José Luis Melero: el lector que no olvida

            José Luis Melero (Zaragoza, 1956), bibliófilo, erudito y narrador de lo marginal, ha hecho de la lectura una forma de militancia cultural. En sus obras —Leer para contarlo, La vida de los libros, entre otras—, Teruel aparece constantemente, ya sea a través de escritores casi anónimos, bibliotecas olvidadas o anécdotas que reconstruyen la vida cultural de Aragón con una precisión afectiva.

            Desde 2009, Melero ha ido dando forma a un proyecto literario único, fruto de toda una vida lectora de bibliófilo irredento y patológico —su biblioteca cuenta con casi cuarenta mil volúmenes—. Lo inauguró con La vida de los libros y ha alcanzado ya siete volúmenes con el reciente Bibliotecas y extravíos, todos publicados por Xordica Editorial y bellamente ilustrados con las portadas alegóricas de Jorge Gay. En ellos se recogen los artículos que Melero publica cada semana en el suplemento cultural “Artes & Letras” del Heraldo de Aragón. Cada texto es un ejercicio de rescate, de documentación y de ternura hacia lo que otros desconocen, ya no miran o han olvidado.
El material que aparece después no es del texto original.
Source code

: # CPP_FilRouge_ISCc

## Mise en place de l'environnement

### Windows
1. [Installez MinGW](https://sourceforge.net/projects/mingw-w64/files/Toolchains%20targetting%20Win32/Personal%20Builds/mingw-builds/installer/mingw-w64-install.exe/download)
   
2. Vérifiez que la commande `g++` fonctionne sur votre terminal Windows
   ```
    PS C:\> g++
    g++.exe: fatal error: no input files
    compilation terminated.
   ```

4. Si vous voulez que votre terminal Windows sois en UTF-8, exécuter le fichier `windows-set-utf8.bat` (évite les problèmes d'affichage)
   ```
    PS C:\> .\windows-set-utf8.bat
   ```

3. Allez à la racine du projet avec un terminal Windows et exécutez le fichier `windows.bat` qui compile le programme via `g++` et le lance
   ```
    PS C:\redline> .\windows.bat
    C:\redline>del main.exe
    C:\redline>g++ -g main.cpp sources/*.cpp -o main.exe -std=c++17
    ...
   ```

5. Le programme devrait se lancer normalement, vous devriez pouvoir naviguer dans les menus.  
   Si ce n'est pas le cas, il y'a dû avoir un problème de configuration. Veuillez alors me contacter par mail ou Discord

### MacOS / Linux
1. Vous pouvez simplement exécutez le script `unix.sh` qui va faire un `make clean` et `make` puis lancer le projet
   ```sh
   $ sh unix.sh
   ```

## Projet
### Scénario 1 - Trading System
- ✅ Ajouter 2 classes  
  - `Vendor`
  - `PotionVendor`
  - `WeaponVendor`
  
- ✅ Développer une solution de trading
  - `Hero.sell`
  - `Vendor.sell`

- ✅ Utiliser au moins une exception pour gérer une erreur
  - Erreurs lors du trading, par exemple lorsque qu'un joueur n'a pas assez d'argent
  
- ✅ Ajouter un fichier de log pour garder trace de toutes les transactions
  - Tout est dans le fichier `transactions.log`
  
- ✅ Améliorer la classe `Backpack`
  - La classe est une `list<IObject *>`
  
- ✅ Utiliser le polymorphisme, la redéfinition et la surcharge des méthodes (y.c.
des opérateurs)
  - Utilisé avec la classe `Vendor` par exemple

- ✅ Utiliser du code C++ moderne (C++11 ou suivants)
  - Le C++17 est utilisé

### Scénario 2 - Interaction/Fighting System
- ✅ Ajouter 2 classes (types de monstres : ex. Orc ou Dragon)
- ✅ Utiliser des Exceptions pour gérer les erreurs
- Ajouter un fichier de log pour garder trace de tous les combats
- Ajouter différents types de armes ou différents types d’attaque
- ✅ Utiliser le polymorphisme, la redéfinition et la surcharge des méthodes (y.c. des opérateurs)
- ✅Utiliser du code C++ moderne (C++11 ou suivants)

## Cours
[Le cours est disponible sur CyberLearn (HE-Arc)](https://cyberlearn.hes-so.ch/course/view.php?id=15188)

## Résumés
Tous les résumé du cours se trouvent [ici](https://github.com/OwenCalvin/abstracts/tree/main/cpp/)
            Melero no solo recuerda: reconstruye y protege. Y en ese gesto, Teruel y sus pueblos ocupan un lugar esencial. No es casualidad que tantos de sus textos contengan referencias a bibliotecas rurales, lectores silenciosos, autores de provincia y momentos en los que la literatura se entrelaza con la vida sencilla.

Una ética común

            Castro y Melero escriben desde una misma ética: el respeto por lo humilde, la defensa de una cultura que no busca el escaparate, la pasión por lo genuino. En sus obras hay campanas oxidadas, cafés con memoria, libros sin títulos, lectores anónimos. Hay un Aragón profundo, áspero y bello, que se niega a desaparecer. Y en ese Aragón, Teruel late como un corazón discreto pero firme.

            Mientras los debates sobre infraestructuras y despoblación siguen ocupando titulares, ellos han elegido otro camino: el de la permanencia literaria. Han hecho de Teruel no solo un escenario, sino un personaje. Una tierra que se escribe, se recuerda y se honra.

            Este texto quiere ser un reconocimiento sincero a dos autores que han sabido mirar donde otros no veían. A Antón Castro, el gallego más aragonés del mundo por sensibilidad y compromiso, y a José Luis Melero, aragonesista hasta la médula, incansable defensor de la cultura que nace lejos del centro. También es un homenaje a quienes han tenido el acierto de concederles el Premio de las Letras Aragonesas, celebrando así su trayectoria y su mirada profunda. Todo un acierto.

            Y, por supuesto, es un homenaje a Teruel, que sigue existiendo porque se nombra, se escribe y se recuerda. Mientras haya quienes la conviertan en literatura, Teruel no desaparecerá del mapa. Al contrario: seguirá latiendo en cada página.